The truth is that euchre is a fast-paced game where even a small error can quickly make a major difference in score. Every hand must be played to its full potential. Give up one point to an incorrect play and suddenly you're on the losing end.
The dealer sits in the South position and turns up the king of hearts. West passes. North orders the king into his partner's hand. The score is 7 to 7.
West starts the hand by leading the king of spades. The maker(N) and East seats both follow suit. South trumps with the 9 of hearts and takes the trick.
Next, South correctly shows his partner(N)/maker the right. West, being void in trump, throws off a 10 of diamonds. The maker(N) plays the queen and East follows suit with the 10 of trump. Four trump are played.
Because his partner ordered up the king and didn't have the right it would be a safe assumption that he either has three trump and/or two with a couple of off-suit aces. Either way leading back another trump could put the maker(N) in a spot he hadn't planned on. South leads the 10 of clubs; West follows with the jack of clubs. The maker(N) trumps in with the ace and East plays the queen.
Now the maker(N) leads the left. West plays the ace of clubs. This causes the South seat to waste his remaining trump.
These errors cost this team a point, gave the opponents two for the euchre, and paved the way for them to win. The score was now 9 to 7. Their opponents proceeded to make the next point and win the game.

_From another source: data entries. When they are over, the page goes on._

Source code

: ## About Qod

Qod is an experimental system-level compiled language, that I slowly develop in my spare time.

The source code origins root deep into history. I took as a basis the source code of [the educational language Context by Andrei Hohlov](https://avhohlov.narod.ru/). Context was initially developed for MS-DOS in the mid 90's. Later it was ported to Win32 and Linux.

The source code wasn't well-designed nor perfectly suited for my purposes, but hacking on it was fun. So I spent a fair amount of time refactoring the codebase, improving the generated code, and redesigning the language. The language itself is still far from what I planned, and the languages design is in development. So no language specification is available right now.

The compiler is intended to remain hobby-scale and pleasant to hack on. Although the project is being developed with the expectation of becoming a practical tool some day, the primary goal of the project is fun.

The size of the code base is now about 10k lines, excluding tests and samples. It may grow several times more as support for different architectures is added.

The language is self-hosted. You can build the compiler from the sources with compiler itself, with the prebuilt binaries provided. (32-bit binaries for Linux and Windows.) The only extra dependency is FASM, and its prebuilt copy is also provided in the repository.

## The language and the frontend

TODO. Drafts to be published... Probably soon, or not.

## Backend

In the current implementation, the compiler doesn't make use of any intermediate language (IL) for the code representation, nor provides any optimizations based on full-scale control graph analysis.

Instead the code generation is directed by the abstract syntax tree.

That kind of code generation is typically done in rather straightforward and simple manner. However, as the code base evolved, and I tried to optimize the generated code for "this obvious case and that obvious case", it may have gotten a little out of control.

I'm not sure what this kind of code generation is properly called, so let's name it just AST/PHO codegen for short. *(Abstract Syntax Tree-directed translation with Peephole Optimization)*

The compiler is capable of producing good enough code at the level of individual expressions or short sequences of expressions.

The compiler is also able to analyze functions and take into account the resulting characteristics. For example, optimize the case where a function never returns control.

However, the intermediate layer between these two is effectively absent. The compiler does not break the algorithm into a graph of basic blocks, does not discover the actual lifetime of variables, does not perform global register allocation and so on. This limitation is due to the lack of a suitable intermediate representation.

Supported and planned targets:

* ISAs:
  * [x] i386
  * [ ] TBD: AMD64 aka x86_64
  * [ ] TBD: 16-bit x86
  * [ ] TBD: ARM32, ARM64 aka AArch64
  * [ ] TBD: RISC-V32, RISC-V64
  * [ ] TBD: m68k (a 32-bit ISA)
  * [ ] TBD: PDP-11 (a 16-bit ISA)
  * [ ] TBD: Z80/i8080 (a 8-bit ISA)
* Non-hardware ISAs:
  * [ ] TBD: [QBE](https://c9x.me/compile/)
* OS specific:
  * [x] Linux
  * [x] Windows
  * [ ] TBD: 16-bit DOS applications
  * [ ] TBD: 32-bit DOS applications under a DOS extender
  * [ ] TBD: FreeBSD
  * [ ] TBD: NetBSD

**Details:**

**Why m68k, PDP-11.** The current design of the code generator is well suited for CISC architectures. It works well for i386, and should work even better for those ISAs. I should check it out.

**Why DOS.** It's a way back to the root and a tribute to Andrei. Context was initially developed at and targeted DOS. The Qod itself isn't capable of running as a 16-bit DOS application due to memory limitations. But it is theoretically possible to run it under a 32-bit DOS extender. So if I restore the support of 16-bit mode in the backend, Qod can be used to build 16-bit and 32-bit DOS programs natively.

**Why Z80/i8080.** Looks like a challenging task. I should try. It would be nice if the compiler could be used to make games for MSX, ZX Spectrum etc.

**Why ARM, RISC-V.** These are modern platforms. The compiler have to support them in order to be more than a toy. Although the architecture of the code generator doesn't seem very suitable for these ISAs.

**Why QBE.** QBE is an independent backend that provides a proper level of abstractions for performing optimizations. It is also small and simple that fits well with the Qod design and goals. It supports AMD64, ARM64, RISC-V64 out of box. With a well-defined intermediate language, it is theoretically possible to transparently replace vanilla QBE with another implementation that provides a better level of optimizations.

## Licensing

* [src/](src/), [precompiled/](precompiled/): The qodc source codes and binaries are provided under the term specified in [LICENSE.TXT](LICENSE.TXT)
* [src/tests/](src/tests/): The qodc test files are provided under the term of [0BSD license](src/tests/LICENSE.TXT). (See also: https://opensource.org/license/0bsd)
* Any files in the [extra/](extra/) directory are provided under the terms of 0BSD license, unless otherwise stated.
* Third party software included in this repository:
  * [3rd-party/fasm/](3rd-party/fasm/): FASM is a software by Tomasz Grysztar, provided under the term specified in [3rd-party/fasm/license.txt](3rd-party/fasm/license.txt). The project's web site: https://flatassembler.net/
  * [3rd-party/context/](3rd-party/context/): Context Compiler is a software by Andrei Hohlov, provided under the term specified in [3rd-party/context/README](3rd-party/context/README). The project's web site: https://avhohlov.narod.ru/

A lot of fundamental mistakes were made here. The maker didn't pay attention to the fact that he had ordered up the king and it had not yet been played. He most likely did not count trump. In addition, he didn't take into consideration that the king of diamonds was not the boss card. Moreover, let us not forget the guideline about leading trump on the fourth trick.
The dealer is in the north seat. He turns up the king of spades. Bidding is passed back and he picks the king. For reasons unknown, he decides not to play alone and instead takes his partner along.
The only way this lone would have been stopped was with a club lead. The third seat could then trump with the ace. Was he waiting for that perfect lay-down?